*EXTRACTED INFORMATION*:
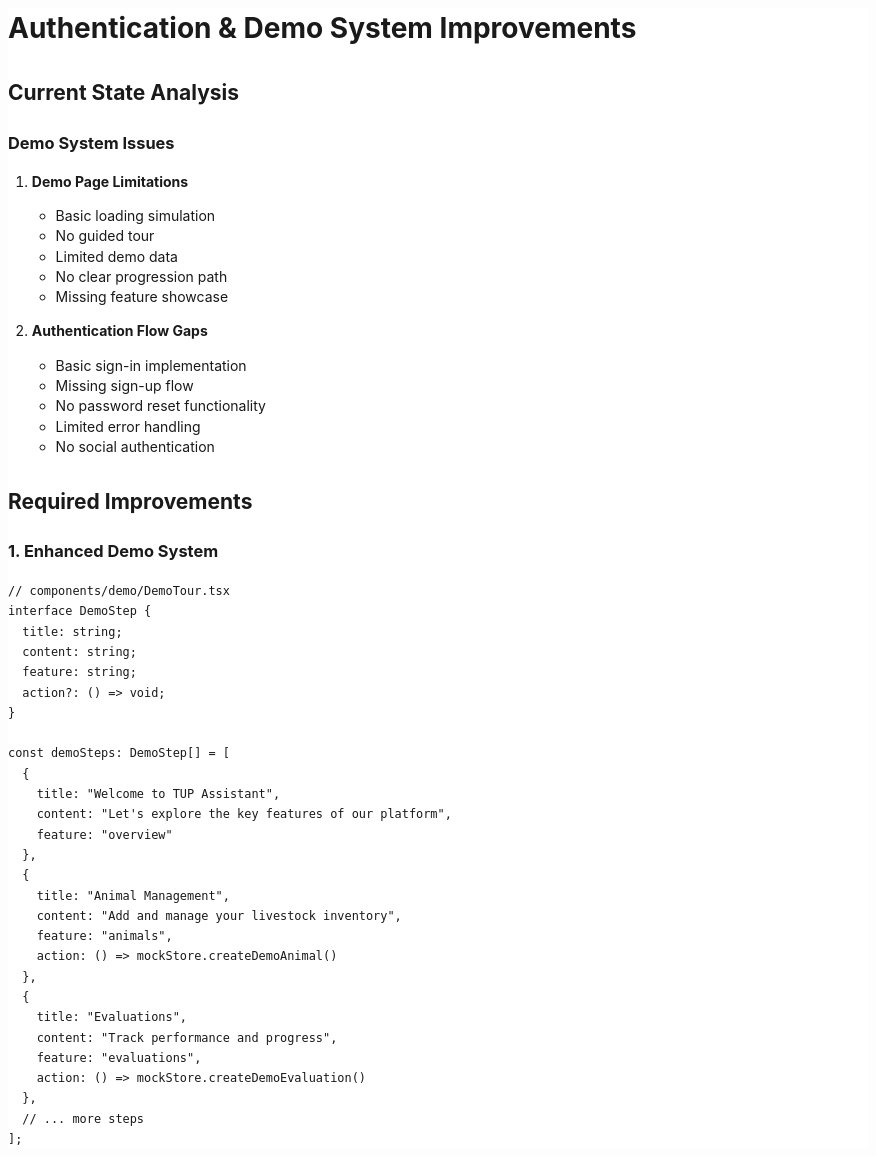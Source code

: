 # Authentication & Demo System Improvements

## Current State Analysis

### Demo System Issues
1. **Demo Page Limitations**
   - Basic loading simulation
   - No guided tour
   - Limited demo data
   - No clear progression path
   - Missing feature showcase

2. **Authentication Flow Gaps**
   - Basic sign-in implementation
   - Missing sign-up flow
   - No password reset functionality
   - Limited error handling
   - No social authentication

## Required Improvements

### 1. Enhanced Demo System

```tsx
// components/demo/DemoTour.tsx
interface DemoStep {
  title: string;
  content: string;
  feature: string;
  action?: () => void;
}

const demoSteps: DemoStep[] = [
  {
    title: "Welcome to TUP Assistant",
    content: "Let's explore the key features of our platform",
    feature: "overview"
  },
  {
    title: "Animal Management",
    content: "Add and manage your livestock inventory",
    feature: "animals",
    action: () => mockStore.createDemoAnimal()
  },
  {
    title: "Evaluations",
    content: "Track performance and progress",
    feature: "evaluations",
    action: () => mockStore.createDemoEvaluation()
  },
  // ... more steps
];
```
---
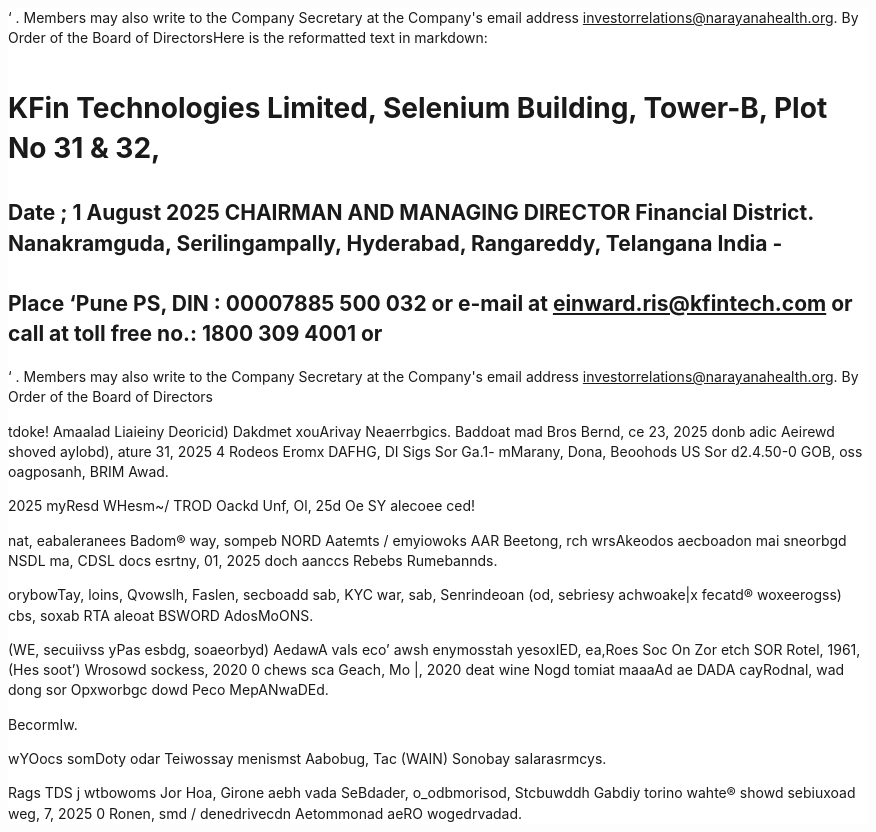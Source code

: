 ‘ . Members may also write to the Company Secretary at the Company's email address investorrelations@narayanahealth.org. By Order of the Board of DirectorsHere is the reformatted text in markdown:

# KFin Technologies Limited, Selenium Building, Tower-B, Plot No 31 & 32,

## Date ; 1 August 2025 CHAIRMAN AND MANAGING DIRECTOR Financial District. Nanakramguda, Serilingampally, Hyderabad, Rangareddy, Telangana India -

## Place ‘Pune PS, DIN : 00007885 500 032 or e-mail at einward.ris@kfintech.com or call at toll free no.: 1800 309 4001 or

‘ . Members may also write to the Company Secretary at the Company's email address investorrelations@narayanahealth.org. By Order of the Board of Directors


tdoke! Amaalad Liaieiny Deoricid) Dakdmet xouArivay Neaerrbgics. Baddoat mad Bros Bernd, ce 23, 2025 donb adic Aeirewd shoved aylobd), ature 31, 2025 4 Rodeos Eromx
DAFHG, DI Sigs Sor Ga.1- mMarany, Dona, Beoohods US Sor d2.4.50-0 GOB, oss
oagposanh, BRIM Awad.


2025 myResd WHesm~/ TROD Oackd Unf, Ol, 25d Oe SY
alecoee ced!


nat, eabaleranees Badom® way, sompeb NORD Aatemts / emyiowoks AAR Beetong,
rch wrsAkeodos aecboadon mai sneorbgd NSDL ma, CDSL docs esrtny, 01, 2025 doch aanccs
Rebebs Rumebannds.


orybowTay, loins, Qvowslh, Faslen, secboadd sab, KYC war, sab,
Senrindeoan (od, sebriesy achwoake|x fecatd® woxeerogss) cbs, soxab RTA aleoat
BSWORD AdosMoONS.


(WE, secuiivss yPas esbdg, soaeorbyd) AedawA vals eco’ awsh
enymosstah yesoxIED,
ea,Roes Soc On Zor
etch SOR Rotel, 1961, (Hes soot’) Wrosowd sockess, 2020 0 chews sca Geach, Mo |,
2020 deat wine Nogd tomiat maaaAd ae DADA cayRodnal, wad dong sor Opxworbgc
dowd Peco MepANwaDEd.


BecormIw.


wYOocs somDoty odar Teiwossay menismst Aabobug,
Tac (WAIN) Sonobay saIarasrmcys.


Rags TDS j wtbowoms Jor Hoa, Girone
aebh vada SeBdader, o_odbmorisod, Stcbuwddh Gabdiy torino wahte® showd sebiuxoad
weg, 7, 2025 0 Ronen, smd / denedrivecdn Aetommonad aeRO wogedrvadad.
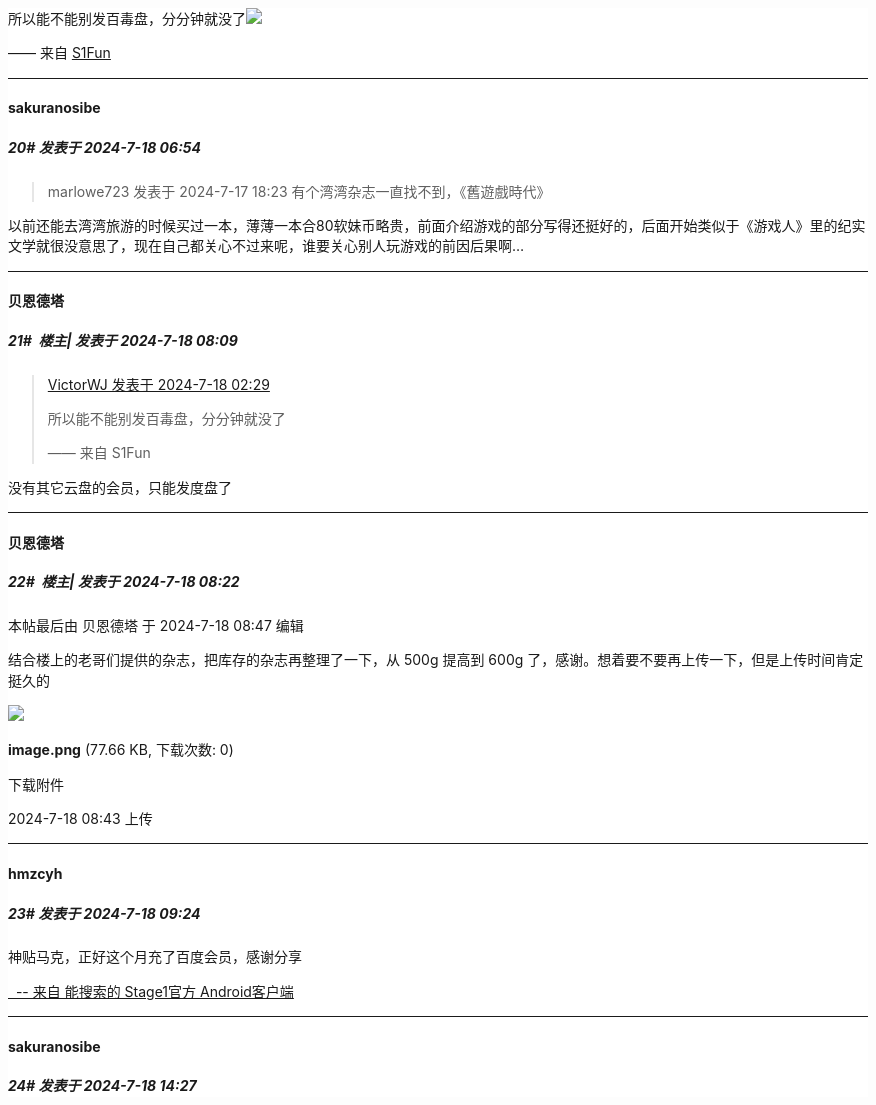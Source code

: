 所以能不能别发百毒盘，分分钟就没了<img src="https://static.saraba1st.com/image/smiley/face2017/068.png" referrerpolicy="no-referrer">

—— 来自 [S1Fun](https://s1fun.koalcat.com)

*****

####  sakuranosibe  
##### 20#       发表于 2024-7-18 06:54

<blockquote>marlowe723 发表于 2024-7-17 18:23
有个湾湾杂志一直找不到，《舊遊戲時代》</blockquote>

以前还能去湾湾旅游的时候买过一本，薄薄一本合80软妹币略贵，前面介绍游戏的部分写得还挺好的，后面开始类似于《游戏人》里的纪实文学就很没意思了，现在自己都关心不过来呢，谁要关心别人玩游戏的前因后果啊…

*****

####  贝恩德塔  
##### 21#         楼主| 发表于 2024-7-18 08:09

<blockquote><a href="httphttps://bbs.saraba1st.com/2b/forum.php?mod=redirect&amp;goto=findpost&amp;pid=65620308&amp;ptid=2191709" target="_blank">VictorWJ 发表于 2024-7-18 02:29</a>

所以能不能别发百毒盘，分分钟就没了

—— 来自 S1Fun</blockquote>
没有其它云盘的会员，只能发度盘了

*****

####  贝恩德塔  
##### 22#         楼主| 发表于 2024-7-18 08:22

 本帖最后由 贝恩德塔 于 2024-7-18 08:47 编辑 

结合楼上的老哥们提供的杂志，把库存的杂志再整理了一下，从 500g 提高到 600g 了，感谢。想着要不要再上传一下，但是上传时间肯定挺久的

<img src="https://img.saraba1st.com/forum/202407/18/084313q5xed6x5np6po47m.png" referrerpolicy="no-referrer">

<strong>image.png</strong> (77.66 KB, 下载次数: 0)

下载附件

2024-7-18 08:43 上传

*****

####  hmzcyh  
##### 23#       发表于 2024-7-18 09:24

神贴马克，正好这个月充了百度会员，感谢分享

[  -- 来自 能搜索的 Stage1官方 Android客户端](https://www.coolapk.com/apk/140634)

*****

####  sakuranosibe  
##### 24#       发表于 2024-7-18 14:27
---
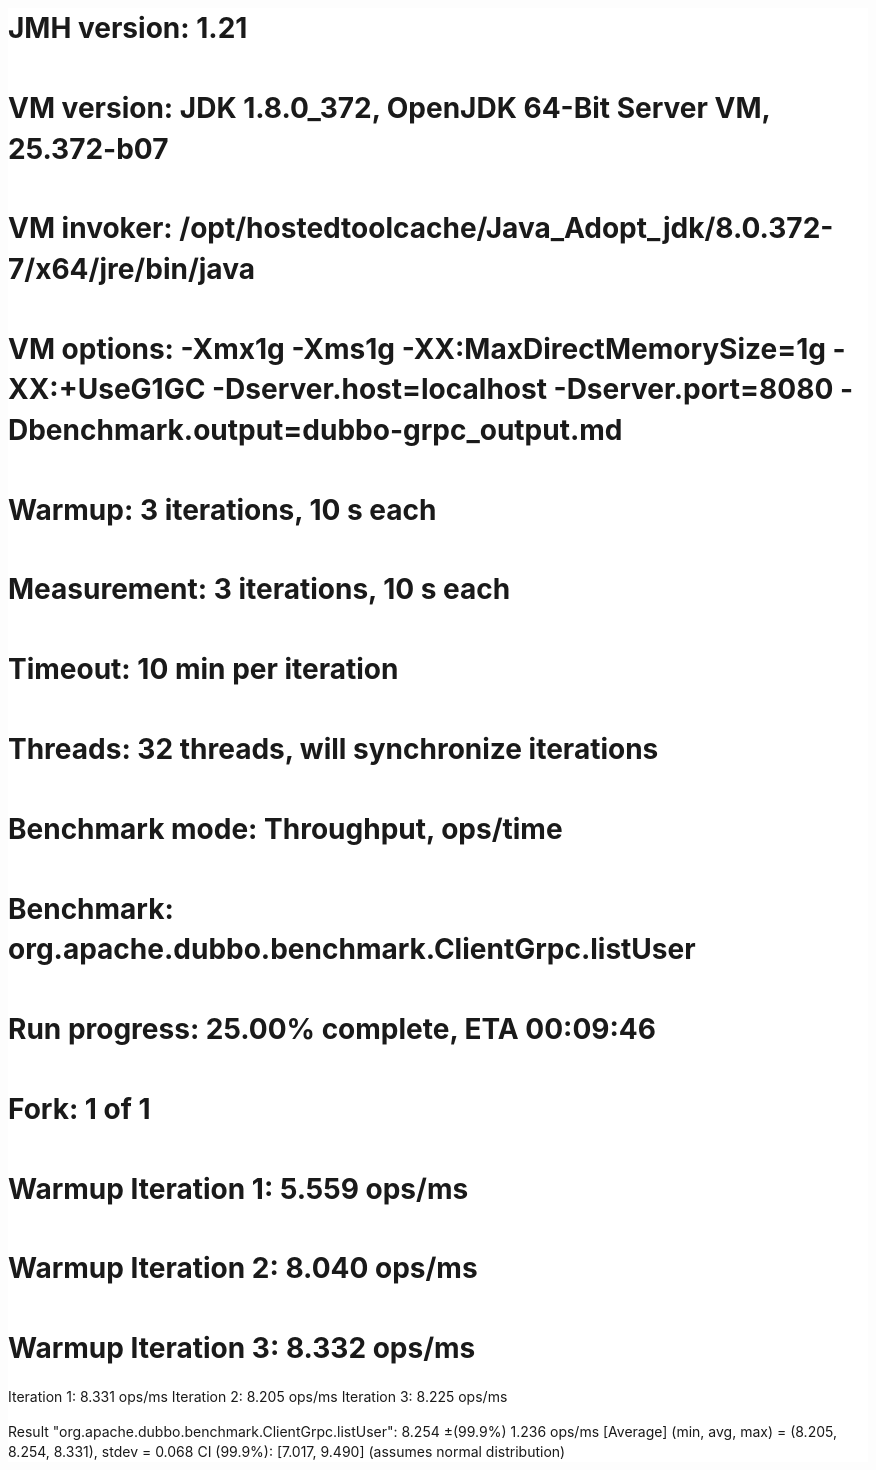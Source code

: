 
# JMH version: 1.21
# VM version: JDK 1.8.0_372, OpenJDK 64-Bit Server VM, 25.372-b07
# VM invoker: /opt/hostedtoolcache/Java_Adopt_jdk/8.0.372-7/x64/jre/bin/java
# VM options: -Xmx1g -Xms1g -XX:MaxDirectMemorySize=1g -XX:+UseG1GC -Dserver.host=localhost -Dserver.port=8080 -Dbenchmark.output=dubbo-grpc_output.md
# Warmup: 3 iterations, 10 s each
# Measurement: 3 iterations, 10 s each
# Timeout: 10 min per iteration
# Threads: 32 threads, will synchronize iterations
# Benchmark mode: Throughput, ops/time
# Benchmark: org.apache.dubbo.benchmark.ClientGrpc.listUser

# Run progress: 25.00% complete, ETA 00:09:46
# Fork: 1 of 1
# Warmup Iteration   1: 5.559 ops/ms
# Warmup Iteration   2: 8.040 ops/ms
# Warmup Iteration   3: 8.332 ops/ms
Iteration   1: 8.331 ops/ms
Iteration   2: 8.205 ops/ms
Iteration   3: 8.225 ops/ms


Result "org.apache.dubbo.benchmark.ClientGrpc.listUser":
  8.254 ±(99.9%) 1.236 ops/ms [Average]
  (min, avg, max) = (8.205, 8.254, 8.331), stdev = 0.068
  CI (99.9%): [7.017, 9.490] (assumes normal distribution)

*TASK BRIEF*: Spot the lines above that mention "referrer" and copy them.

*EXERCISE OUTPUT*:
: 所以能不能别发百毒盘，分分钟就没了<img src="https://static.saraba1st.com/image/smiley/face2017/068.png" referrerpolicy="no-referrer">
<img src="https://img.saraba1st.com/forum/202407/18/084313q5xed6x5np6po47m.png" referrerpolicy="no-referrer">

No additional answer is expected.